TASK INSTRUCTIONS:
Search the data for "dfTrajsParams" and copy every matching line.

[Excerpts from a dataset]

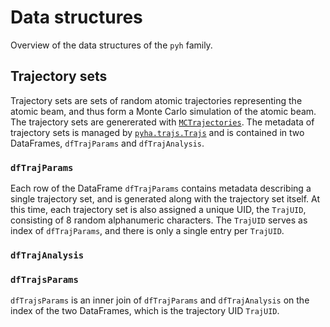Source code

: # Data structures

Overview of the data structures of the `pyh` family.

## Trajectory sets

Trajectory sets are sets of random atomic trajectories representing the atomic beam, and thus form a Monte Carlo simulation of the atomic beam. The trajectory sets are genererated with [`MCTrajectories`](https://gitlab.mpcdf.mpg.de/lmaisen/MCTrajectories). The metadata of trajectory sets is managed by [`pyha.trajs.Trajs`](https://gitlab.mpcdf.mpg.de/lmaisen/pyha/-/blob/master/trajs.py) and is contained in two DataFrames, `dfTrajParams` and `dfTrajAnalysis`.

### `dfTrajParams`

Each row of the DataFrame `dfTrajParams` contains metadata describing a single trajectory set, and is generated along with the trajectory set itself. At this time, each trajectory set is also assigned a unique UID, the `TrajUID`, consisting of 8 random alphanumeric characters. The `TrajUID` serves as index of `dfTrajParams`, and there is only a single entry per `TrajUID`.

### `dfTrajAnalysis`

### `dfTrajsParams`

`dfTrajsParams` is an inner join of `dfTrajParams` and `dfTrajAnalysis` on the index of the two DataFrames, which is the trajectory UID `TrajUID`.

OUTPUT BELOW:
### `dfTrajsParams`
`dfTrajsParams` is an inner join of `dfTrajParams` and `dfTrajAnalysis` on the index of the two DataFrames, which is the trajectory UID `TrajUID`.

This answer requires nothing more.